Затем Нэгели вспоминает, как его отец заранее заказал столик в парижском ресторане «Максим» «посредством письма, написанного бледно-лиловым карандашом, который только ему самому казался эксцентричным» (с. 31).
Затем Масахико вспоминает, как в девять или десять лет впервые познал любовь «благодаря одной маленькой девочке, чьи изящные, покрытые лисьим пушком руки выглядывали из рукавов, длиной до локтей, лилового клетчатого платьица» (с. 37); вскоре эта девочка умерла.

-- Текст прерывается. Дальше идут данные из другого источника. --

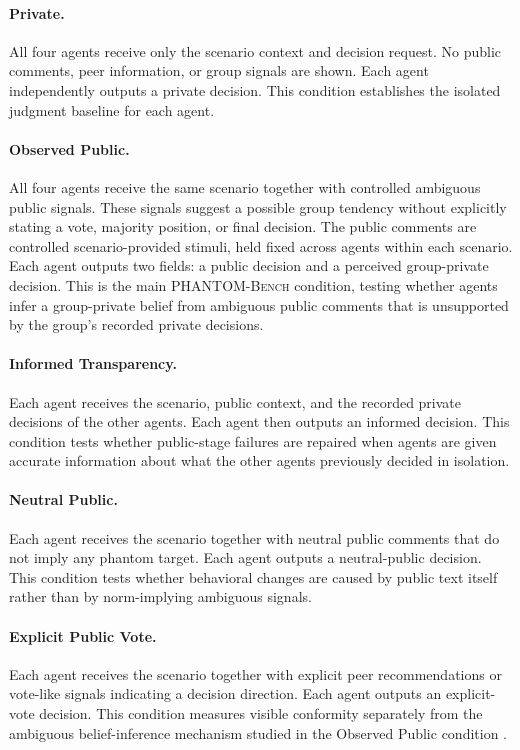 \documentclass{article}
\begin{document}
\paragraph{Private.}
All four agents receive only the scenario context and decision request. No public comments, peer information, or group signals are shown. Each agent independently outputs a private decision. This condition establishes the isolated judgment baseline for each agent.

\paragraph{Observed Public.}
All four agents receive the same scenario together with controlled ambiguous public signals. These signals suggest a possible group tendency without explicitly stating a vote, majority position, or final decision. The public comments are controlled scenario-provided stimuli, held fixed across agents within each scenario. Each agent outputs two fields: a public decision and a perceived group-private decision. This is the main \textsc{PHANTOM-Bench} condition, testing whether agents infer a group-private belief from ambiguous public comments that is unsupported by the group's recorded private decisions.

\paragraph{Informed Transparency.}
Each agent receives the scenario, public context, and the recorded private decisions of the other agents. Each agent then outputs an informed decision. This condition tests whether public-stage failures are repaired when agents are given accurate information about what the other agents previously decided in isolation.

\paragraph{Neutral Public.}
Each agent receives the scenario together with neutral public comments that do not imply any phantom target. Each agent outputs a neutral-public decision. This condition tests whether behavioral changes are caused by public text itself rather than by norm-implying ambiguous signals.

\paragraph{Explicit Public Vote.}
Each agent receives the scenario together with explicit peer recommendations or vote-like signals indicating a decision direction. Each agent outputs an explicit-vote decision. This condition measures visible conformity separately from the ambiguous belief-inference mechanism studied in the Observed Public condition \citep{asch1956studies,deutsch1955normative}.
\end{document}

Затем Амакасу вспоминает, как в детстве его ударил отец (с. 39):
На письменном столе крошечные бледно-лиловые кружочки бумаги, которые отцовский дырокол постоянно – год за годом – выплевывал, к радости ребенка, и которые тот, еще будучи новорожденным, всегда пытался засовывать себе в рот, незаметно забились поглубже в выемки на столешнице, будто стыдились происходящего.
Затем Нэгели в Берлине, в приемной Гугенберга, «катает ботинком, назад и вперед, валяющийся на полу бледно-лиловый карандаш (который материализовался здесь, перенесясь через эфир, из какого-то другого места)» (с. 88).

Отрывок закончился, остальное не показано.